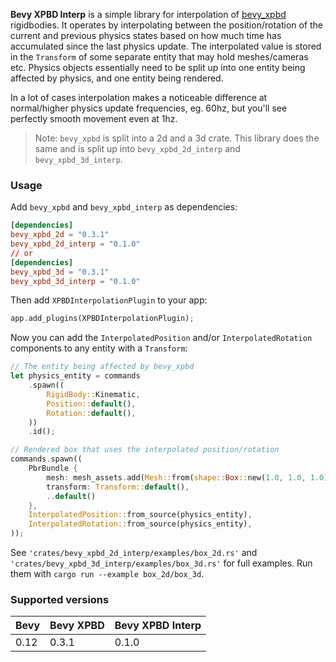 
**Bevy XPBD Interp** is a simple library for interpolation of [bevy_xpbd](https://github.com/Jondolf/bevy_xpbd/) rigidbodies. It operates by interpolating between the position/rotation of the current and previous physics states based on how much time has accumulated since the last physics update. The interpolated value is stored in the `Transform` of some separate entity that may hold meshes/cameras etc. Physics objects essentially need to be split up into one entity being affected by physics, and one entity being rendered.

In a lot of cases interpolation makes a noticeable difference at normal/higher physics update frequencies, eg. 60hz, but you'll see perfectly smooth movement even at 1hz.

> Note: `bevy_xpbd` is split into a 2d and a 3d crate. This library does the same and is split up into `bevy_xpbd_2d_interp` and `bevy_xpbd_3d_interp`.
> 

### Usage
Add `bevy_xpbd` and `bevy_xpbd_interp` as dependencies:
```toml
[dependencies]  
bevy_xpbd_2d = "0.3.1"
bevy_xpbd_2d_interp = "0.1.0"
// or
[dependencies]  
bevy_xpbd_3d = "0.3.1"
bevy_xpbd_3d_interp = "0.1.0"
```

Then add `XPBDInterpolationPlugin` to your app:
```rust
app.add_plugins(XPBDInterpolationPlugin);
```
Now you can add the `InterpolatedPosition` and/or `InterpolatedRotation` components to any entity with a `Transform`:
```rust
// The entity being affected by bevy_xpbd
let physics_entity = commands
    .spawn((
        RigidBody::Kinematic,
        Position::default(),
        Rotation::default(),
    ))
    .id();

// Rendered box that uses the interpolated position/rotation
commands.spawn((
    PbrBundle {
        mesh: mesh_assets.add(Mesh::from(shape::Box::new(1.0, 1.0, 1.0))),
        transform: Transform::default(), 
        ..default()
    }, 
    InterpolatedPosition::from_source(physics_entity),
    InterpolatedRotation::from_source(physics_entity),
));
```

See `'crates/bevy_xpbd_2d_interp/examples/box_2d.rs'` and `'crates/bevy_xpbd_3d_interp/examples/box_3d.rs'` for full examples. Run them with `cargo run --example box_2d/box_3d`.

### Supported versions

| Bevy | Bevy XPBD | Bevy XPBD Interp |
| ---- | --------- | ---------------- |
| 0.12 | 0.3.1     | 0.1.0            |
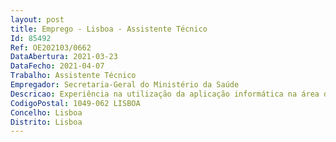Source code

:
 ```yaml
--- 
layout: post
title: Emprego - Lisboa - Assistente Técnico
Id: 85492
Ref: OE202103/0662
DataAbertura: 2021-03-23
DataFecho: 2021-04-07
Trabalho: Assistente Técnico
Empregador: Secretaria-Geral do Ministério da Saúde
Descricao: Experiência na utilização da aplicação informática na área da contabilidade  Sistema de Gestão de Recursos Financeiros Partilhados (GeRFiP) Elaboração de relatórios de acompanhamento e controlo da execução orçamental Elaboração do Orçamento da Secretaria Geral e da Ação Governativa Elaboração dos Pedidos de Libertação de Créditos Elaboração da Conta de Gerência Elaboração de pedidos de alterações orçamentais e de créditos especiais Elaboração de informações e redação de ofícios ou outras correspondências financeiras, organização e arquivo de expediente da área financeira Bons conhecimentos de informática na ótica do utilizador.
CodigoPostal: 1049-062 LISBOA
Concelho: Lisboa
Distrito: Lisboa
--- 
```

» Task objective:
Please show all lines from the entries that contain the word "with".

» Written solution:
Now you can add the `InterpolatedPosition` and/or `InterpolatedRotation` components to any entity with a `Transform`:
See `'crates/bevy_xpbd_2d_interp/examples/box_2d.rs'` and `'crates/bevy_xpbd_3d_interp/examples/box_3d.rs'` for full examples. Run them with `cargo run --example box_2d/box_3d`.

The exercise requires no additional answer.